PROBLEM -
In the records below, find each line with the word "rule" and copy it.
---+---
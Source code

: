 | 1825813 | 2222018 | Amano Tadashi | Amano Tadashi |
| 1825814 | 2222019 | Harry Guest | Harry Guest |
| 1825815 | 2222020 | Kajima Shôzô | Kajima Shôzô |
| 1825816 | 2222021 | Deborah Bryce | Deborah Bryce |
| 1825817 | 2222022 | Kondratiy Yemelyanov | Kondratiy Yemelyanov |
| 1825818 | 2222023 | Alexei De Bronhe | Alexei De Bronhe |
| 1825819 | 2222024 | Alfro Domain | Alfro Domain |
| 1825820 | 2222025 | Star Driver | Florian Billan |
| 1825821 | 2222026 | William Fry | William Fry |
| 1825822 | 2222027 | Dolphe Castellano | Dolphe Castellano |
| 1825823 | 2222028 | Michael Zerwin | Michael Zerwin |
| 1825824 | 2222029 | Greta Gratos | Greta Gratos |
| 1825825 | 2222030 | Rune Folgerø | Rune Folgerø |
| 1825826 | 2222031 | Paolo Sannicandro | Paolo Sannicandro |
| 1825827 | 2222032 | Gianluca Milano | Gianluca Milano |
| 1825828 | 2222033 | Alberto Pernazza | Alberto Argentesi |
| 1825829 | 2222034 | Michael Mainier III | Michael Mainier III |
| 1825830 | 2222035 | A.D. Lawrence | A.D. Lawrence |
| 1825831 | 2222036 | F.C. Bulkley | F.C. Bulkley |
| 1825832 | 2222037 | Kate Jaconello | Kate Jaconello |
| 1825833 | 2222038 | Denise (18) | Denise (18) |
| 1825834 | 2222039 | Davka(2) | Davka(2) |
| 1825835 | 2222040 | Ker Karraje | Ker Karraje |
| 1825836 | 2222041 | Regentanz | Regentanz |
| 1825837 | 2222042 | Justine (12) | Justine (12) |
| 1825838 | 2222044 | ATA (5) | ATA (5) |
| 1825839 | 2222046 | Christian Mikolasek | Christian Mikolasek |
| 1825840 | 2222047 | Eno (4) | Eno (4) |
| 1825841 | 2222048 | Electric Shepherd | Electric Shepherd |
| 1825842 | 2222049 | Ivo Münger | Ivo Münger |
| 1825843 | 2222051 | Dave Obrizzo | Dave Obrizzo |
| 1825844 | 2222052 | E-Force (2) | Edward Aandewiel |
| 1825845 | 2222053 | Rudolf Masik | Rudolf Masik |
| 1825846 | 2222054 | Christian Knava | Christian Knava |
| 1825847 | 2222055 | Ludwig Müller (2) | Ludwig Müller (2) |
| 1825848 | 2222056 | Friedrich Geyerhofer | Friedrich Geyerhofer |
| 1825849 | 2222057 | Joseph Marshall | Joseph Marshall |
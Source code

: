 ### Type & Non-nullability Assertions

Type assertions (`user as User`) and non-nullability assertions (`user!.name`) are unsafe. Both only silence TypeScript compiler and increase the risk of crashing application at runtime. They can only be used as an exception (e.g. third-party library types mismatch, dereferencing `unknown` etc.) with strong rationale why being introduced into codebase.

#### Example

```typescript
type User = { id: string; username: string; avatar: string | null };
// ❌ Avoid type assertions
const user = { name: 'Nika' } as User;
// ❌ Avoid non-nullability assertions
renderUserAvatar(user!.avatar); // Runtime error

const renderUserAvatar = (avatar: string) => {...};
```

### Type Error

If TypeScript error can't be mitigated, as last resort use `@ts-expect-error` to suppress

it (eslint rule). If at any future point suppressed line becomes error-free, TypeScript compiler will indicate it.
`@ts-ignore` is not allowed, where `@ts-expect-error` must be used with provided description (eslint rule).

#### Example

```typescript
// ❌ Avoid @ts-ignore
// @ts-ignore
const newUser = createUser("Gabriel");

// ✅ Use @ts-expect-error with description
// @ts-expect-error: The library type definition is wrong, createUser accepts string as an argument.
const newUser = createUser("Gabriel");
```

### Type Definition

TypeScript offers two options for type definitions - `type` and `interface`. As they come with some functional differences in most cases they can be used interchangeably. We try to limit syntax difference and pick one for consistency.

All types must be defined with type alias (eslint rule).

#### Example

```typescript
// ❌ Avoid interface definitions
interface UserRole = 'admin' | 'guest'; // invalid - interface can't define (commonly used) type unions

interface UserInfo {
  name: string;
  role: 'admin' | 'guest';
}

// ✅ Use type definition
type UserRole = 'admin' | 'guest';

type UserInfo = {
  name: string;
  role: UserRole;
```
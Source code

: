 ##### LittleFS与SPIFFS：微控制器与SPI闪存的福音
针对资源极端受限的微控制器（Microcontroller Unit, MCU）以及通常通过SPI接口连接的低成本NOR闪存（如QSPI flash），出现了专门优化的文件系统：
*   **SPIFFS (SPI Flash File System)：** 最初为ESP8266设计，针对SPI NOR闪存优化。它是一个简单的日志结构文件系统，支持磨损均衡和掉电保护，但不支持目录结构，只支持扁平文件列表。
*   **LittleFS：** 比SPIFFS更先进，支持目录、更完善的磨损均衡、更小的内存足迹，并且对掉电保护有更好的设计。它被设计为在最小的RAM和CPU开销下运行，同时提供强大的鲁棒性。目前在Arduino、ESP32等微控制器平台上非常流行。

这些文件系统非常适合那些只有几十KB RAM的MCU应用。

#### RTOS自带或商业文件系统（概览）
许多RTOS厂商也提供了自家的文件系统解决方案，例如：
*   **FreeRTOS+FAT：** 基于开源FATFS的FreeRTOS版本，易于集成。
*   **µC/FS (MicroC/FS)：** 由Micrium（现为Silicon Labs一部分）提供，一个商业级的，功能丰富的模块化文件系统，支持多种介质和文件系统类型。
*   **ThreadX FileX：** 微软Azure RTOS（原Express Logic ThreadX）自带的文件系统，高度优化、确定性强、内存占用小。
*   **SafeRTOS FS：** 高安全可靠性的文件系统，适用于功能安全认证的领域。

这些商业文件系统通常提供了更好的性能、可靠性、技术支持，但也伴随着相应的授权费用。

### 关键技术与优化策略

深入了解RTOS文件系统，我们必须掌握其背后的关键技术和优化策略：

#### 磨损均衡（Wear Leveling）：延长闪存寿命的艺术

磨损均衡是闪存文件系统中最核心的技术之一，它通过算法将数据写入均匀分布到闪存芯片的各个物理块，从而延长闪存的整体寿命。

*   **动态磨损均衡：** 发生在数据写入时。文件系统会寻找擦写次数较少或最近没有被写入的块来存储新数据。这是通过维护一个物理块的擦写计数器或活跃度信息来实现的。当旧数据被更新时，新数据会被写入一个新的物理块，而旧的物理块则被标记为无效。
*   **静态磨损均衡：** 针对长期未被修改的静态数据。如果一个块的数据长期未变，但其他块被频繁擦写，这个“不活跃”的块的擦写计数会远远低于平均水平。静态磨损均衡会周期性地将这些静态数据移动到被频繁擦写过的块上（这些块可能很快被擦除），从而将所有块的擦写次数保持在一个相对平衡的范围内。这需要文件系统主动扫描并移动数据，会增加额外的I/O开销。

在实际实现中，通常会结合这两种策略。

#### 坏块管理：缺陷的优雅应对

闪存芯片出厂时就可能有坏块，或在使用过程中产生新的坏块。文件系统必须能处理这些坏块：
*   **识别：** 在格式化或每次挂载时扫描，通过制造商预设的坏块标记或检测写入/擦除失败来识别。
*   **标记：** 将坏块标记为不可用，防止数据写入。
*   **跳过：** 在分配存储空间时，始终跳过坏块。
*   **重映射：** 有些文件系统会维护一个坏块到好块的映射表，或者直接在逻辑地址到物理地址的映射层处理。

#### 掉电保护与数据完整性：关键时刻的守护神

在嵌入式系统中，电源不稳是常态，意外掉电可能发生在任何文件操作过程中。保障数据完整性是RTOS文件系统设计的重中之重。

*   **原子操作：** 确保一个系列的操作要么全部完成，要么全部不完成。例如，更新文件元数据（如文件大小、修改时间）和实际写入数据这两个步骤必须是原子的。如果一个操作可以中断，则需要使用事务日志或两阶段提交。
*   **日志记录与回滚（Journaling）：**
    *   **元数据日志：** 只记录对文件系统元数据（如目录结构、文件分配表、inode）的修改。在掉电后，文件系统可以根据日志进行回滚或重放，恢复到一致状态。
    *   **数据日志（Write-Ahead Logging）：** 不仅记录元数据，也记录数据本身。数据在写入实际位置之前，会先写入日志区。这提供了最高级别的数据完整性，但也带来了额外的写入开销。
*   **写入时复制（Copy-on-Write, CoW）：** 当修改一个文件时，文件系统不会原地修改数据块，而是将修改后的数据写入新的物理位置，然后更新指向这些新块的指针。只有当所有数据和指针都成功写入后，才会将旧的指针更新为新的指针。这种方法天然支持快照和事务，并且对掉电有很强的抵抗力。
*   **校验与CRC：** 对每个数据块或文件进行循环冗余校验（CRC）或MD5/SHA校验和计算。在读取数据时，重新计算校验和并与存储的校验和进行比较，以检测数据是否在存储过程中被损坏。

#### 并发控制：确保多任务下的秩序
---+---
YOUR SOLUTION -
it (eslint rule). If at any future point suppressed line becomes error-free, TypeScript compiler will indicate it.
`@ts-ignore` is not allowed, where `@ts-expect-error` must be used with provided description (eslint rule).
All types must be defined with type alias (eslint rule).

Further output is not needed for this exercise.